Items from a data source
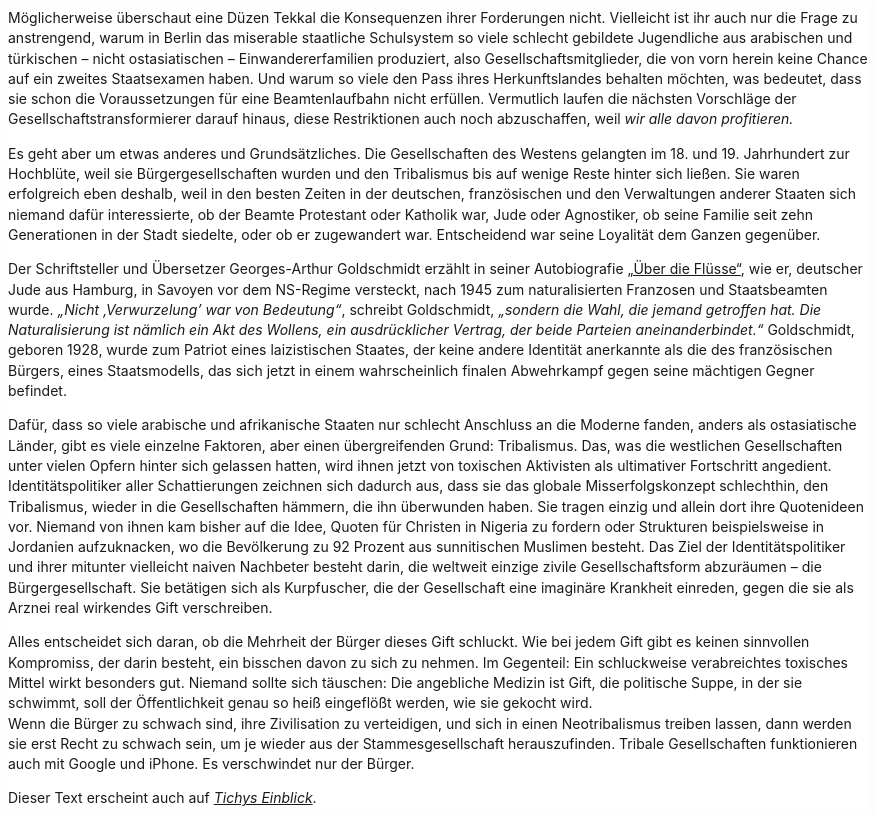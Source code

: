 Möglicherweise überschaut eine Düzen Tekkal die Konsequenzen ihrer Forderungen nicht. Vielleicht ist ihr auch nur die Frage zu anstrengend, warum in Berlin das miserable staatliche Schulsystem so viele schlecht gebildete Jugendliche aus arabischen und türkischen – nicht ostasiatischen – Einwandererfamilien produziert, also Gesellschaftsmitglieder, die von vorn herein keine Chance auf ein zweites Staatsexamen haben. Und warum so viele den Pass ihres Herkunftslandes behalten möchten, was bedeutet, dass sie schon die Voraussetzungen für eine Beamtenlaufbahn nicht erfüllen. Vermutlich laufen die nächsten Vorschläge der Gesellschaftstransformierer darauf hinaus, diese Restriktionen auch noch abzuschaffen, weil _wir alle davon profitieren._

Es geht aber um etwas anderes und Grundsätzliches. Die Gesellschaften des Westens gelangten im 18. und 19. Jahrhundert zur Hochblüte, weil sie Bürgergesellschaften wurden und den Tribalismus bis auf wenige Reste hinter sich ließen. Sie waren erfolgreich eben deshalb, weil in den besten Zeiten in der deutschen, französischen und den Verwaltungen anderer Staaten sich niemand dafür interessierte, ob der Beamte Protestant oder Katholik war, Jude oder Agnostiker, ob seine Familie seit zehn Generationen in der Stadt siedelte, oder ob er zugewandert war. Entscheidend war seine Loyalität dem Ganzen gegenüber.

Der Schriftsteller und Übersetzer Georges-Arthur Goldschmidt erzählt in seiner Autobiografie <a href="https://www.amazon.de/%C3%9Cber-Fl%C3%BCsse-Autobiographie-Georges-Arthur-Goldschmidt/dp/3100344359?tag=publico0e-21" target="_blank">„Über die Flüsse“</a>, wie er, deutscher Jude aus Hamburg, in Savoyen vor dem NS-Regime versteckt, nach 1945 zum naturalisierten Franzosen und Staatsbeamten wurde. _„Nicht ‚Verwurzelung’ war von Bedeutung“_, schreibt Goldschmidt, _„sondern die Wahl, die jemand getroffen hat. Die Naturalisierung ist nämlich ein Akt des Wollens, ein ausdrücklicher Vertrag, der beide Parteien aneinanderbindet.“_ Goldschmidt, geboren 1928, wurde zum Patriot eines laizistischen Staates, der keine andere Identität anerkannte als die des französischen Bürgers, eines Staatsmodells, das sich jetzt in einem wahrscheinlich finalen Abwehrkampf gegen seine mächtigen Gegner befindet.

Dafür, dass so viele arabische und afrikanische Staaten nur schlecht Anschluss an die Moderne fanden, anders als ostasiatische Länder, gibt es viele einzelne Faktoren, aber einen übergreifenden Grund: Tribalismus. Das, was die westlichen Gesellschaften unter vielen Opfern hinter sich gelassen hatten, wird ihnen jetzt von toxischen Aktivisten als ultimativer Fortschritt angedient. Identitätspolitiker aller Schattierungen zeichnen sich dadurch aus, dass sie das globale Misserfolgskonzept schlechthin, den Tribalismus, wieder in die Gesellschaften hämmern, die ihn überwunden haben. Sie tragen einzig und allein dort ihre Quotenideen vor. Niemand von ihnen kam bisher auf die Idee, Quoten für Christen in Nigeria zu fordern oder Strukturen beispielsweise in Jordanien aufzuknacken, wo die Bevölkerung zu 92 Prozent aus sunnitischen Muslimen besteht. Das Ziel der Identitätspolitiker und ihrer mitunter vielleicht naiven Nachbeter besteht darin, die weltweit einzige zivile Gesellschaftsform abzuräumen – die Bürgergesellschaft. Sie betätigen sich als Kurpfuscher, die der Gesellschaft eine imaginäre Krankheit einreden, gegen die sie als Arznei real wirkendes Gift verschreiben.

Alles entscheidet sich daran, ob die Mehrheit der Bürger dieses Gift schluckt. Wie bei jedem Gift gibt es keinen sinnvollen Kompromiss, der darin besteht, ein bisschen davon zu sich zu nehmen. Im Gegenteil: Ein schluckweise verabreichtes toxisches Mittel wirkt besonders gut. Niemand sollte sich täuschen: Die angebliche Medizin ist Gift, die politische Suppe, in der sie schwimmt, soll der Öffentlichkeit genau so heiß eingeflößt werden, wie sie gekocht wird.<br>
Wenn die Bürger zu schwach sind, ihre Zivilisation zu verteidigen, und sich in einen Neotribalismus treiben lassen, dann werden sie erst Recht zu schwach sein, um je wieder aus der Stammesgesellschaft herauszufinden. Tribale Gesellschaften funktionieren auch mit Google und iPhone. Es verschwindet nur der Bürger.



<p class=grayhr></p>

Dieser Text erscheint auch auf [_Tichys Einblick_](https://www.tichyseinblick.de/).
...
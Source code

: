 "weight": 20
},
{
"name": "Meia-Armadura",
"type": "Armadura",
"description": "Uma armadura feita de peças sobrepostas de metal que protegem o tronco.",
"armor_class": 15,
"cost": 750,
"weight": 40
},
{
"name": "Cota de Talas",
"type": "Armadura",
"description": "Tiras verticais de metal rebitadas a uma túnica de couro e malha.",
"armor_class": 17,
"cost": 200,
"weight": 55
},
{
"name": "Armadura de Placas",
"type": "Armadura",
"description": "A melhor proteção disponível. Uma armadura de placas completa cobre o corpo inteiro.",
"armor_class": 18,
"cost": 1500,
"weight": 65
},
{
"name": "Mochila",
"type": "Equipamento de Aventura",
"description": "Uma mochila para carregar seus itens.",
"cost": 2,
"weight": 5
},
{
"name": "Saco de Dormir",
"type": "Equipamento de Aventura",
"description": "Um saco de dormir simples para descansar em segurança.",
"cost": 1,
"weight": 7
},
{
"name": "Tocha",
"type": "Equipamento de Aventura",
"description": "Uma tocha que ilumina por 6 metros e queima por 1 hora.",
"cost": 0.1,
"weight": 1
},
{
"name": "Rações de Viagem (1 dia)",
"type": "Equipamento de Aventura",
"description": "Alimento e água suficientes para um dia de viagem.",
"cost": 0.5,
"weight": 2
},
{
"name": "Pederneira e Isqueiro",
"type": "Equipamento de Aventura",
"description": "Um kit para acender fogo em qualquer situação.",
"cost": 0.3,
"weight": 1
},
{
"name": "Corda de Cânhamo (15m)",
...
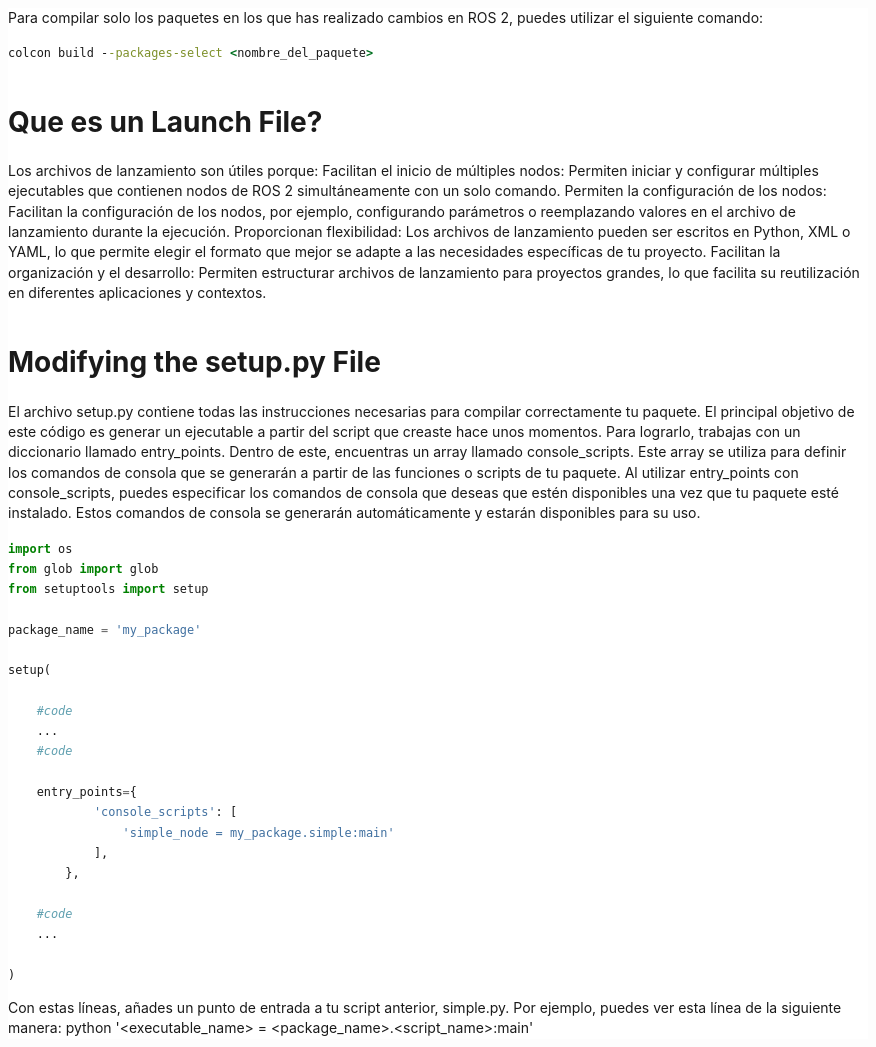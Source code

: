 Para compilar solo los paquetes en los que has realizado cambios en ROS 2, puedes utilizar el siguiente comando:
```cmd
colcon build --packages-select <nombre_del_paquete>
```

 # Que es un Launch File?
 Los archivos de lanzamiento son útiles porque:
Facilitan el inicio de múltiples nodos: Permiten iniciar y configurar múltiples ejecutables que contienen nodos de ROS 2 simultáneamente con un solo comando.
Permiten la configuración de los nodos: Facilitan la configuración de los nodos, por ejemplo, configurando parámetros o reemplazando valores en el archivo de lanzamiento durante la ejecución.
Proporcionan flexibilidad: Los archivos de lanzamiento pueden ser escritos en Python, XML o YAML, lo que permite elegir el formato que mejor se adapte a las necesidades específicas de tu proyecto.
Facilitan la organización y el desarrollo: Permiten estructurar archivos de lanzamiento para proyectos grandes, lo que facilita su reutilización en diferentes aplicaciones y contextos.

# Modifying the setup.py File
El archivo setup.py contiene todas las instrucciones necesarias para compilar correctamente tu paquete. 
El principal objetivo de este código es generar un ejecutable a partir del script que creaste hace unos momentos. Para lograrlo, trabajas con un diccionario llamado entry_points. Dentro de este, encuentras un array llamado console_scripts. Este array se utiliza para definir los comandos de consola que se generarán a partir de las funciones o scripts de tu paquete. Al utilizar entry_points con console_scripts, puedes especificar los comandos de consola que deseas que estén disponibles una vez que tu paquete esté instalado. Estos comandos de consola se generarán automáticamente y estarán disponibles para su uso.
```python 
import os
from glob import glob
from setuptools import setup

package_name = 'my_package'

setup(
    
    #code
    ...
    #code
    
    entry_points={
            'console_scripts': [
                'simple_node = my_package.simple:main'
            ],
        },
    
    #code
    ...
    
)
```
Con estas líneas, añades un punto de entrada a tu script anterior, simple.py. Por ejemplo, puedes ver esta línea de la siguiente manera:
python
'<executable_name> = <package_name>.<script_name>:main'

» TASK BRIEF
Every line above with the word "Permiten" belongs in the answer, copied as written.

» SOLUTION
Facilitan el inicio de múltiples nodos: Permiten iniciar y configurar múltiples ejecutables que contienen nodos de ROS 2 simultáneamente con un solo comando.
Permiten la configuración de los nodos: Facilitan la configuración de los nodos, por ejemplo, configurando parámetros o reemplazando valores en el archivo de lanzamiento durante la ejecución.
Facilitan la organización y el desarrollo: Permiten estructurar archivos de lanzamiento para proyectos grandes, lo que facilita su reutilización en diferentes aplicaciones y contextos.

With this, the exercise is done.